START DATA TO PROCESS
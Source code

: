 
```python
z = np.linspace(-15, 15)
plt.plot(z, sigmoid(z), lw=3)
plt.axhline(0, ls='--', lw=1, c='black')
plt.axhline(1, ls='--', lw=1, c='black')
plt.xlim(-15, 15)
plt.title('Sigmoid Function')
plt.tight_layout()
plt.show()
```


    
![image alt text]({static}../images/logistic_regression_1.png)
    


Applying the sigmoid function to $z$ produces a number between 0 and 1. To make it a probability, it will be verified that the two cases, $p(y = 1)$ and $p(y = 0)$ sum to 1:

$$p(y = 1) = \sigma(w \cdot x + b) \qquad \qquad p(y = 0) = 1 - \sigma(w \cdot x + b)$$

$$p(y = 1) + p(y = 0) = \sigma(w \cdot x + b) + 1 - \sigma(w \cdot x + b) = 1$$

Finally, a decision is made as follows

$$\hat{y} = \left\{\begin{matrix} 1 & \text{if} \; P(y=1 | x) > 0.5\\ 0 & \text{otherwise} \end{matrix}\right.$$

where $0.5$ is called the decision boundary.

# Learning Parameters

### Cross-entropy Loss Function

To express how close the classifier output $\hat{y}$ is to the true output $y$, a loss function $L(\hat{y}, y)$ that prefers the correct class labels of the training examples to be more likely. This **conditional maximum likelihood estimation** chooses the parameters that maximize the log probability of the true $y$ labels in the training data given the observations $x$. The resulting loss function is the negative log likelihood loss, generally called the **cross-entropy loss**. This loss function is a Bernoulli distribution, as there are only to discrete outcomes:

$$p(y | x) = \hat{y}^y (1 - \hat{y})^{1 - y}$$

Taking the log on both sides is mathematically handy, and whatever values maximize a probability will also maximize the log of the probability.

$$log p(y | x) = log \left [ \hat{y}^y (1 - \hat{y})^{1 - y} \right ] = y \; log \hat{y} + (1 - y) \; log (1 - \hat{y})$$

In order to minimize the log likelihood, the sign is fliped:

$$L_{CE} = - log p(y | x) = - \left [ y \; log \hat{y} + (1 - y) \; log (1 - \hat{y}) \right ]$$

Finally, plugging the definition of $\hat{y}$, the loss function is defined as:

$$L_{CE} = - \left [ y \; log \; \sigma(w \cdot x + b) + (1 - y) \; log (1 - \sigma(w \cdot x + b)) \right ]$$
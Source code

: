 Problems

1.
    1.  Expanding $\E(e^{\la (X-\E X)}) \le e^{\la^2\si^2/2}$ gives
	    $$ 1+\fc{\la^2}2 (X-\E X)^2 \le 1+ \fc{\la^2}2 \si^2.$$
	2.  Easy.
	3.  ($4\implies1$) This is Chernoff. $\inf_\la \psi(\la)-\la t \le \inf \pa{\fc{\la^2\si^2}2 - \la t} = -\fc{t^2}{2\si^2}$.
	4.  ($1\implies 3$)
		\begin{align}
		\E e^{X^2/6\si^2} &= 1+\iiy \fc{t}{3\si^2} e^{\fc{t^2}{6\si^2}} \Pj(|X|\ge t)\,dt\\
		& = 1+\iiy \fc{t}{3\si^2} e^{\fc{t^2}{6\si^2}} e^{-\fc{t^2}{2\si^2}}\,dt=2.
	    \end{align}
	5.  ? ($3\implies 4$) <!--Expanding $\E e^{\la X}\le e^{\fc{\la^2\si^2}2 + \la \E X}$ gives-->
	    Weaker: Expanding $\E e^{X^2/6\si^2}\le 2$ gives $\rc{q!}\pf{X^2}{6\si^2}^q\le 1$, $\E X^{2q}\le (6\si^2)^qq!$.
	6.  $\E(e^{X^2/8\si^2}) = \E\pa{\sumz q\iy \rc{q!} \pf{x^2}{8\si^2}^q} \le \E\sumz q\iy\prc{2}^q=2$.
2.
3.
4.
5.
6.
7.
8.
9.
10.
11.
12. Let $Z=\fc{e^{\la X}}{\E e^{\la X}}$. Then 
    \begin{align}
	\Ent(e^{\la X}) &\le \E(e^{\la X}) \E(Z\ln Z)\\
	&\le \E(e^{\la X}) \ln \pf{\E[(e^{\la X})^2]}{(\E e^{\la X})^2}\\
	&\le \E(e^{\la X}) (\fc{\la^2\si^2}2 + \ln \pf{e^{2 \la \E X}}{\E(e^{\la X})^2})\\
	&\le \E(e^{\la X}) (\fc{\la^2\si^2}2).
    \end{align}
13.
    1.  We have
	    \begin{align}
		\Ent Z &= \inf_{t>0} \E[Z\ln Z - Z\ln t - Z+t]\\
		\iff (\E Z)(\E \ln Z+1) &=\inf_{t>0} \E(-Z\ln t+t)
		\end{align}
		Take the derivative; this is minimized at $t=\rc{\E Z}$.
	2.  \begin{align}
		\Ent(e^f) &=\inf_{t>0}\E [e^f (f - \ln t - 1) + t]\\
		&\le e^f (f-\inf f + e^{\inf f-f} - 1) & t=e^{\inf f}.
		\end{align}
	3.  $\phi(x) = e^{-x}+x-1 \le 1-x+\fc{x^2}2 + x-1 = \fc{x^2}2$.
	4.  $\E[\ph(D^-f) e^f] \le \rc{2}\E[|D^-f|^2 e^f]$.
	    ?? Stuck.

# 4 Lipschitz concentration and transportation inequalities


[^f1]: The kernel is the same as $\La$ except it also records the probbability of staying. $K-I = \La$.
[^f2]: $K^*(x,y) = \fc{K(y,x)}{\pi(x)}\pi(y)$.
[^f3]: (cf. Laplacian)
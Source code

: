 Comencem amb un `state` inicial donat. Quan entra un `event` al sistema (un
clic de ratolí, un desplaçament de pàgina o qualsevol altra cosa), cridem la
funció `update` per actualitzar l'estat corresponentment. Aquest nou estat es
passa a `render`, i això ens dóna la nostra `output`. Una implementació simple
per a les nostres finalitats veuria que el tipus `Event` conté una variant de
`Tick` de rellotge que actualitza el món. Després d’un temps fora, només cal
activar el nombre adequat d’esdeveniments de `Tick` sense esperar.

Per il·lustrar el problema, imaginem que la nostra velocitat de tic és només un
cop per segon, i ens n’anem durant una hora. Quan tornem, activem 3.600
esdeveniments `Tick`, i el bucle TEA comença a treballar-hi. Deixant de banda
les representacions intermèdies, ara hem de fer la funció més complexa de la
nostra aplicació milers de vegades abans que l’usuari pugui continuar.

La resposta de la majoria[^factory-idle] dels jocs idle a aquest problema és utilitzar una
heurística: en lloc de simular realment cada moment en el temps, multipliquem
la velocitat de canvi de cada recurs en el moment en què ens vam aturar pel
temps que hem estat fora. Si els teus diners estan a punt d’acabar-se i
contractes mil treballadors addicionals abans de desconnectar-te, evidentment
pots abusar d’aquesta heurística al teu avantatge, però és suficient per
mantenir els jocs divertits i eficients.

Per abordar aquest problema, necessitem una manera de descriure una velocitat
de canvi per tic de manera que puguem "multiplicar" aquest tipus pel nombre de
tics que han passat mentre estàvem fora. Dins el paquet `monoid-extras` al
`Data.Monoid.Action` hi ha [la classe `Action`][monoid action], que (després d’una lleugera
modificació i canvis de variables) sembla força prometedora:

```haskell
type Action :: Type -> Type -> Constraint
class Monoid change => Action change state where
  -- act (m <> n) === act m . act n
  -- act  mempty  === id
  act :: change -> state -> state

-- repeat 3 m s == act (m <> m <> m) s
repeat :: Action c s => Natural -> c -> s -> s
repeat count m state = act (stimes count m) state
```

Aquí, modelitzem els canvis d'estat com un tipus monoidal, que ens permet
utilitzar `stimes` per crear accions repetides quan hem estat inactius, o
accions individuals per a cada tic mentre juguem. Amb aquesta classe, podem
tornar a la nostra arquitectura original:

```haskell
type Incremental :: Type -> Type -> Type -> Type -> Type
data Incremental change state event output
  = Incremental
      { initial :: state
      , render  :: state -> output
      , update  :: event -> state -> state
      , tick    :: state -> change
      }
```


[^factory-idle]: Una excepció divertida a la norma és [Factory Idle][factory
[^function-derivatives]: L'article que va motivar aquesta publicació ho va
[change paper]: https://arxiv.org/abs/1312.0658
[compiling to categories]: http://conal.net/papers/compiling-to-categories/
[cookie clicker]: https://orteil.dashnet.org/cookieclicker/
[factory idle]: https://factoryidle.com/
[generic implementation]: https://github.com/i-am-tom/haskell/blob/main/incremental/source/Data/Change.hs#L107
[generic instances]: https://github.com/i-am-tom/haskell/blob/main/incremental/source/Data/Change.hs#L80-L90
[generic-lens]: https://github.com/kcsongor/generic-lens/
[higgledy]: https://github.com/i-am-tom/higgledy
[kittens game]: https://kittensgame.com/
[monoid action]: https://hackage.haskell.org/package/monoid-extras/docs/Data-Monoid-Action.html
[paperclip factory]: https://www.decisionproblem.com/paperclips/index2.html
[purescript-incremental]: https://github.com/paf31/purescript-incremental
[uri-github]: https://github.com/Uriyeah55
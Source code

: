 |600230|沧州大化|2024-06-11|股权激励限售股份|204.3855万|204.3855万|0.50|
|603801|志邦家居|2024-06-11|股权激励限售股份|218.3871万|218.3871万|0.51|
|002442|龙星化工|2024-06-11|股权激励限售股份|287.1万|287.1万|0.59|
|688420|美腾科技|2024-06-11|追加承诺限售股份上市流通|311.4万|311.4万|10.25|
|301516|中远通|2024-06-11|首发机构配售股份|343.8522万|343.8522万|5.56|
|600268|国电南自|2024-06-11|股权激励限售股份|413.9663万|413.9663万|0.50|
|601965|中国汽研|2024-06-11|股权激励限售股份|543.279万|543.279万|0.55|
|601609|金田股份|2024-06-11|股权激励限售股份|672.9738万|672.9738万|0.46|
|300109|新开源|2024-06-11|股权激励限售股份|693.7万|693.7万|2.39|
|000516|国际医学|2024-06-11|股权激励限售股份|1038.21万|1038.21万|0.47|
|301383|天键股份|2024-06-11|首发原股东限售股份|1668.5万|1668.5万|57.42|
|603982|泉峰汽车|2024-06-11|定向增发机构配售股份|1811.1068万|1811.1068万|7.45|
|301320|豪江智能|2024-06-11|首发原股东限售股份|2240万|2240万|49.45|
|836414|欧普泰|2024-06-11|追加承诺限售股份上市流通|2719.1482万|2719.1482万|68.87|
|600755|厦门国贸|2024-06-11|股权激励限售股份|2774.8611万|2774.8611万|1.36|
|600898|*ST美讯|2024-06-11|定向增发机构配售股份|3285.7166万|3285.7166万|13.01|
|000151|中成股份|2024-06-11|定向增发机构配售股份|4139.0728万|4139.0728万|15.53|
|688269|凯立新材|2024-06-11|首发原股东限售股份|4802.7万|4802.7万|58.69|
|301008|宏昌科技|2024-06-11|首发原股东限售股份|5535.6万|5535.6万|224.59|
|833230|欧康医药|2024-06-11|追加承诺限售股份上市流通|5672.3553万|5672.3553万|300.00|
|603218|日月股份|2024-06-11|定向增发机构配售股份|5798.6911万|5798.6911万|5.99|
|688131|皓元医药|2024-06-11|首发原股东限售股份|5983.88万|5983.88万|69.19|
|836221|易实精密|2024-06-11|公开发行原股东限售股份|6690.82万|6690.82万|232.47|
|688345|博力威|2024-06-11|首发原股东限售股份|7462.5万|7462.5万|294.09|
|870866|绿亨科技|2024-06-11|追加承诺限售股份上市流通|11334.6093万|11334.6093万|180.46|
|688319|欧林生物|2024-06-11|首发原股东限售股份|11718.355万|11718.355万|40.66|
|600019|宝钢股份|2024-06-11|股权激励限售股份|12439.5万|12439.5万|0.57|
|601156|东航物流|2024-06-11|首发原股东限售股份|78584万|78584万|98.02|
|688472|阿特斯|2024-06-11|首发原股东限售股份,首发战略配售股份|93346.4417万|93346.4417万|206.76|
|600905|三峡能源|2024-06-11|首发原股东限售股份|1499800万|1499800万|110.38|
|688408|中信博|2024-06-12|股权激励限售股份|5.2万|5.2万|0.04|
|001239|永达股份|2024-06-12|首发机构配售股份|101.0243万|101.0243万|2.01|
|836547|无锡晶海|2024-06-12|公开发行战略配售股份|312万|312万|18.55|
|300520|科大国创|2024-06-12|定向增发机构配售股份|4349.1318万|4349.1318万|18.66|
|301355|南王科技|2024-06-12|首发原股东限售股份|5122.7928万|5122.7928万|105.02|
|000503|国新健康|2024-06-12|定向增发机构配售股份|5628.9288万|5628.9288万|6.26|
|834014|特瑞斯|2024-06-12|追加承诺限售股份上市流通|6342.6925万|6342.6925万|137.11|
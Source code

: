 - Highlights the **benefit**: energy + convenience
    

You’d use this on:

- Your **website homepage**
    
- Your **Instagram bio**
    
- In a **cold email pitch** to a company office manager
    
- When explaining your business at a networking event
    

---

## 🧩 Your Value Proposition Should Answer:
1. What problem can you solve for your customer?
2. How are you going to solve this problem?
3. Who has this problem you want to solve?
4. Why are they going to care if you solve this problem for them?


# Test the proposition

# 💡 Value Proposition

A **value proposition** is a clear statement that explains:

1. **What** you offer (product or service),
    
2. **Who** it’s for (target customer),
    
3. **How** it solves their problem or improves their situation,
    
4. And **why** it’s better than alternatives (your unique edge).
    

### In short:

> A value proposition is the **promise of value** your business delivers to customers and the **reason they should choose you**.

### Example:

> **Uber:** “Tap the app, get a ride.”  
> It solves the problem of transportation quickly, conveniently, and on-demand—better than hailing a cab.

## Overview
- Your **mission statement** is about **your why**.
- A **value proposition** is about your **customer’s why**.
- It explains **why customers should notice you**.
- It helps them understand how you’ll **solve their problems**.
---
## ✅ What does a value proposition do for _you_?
END DATA TO PROCESS
• ASSIGNMENT:
Whenever the string "canvis" shows up in a line of the entries, copy that line.

• RESPONSE AREA:
modificació i canvis de variables) sembla força prometedora:
Aquí, modelitzem els canvis d'estat com un tipus monoidal, que ens permet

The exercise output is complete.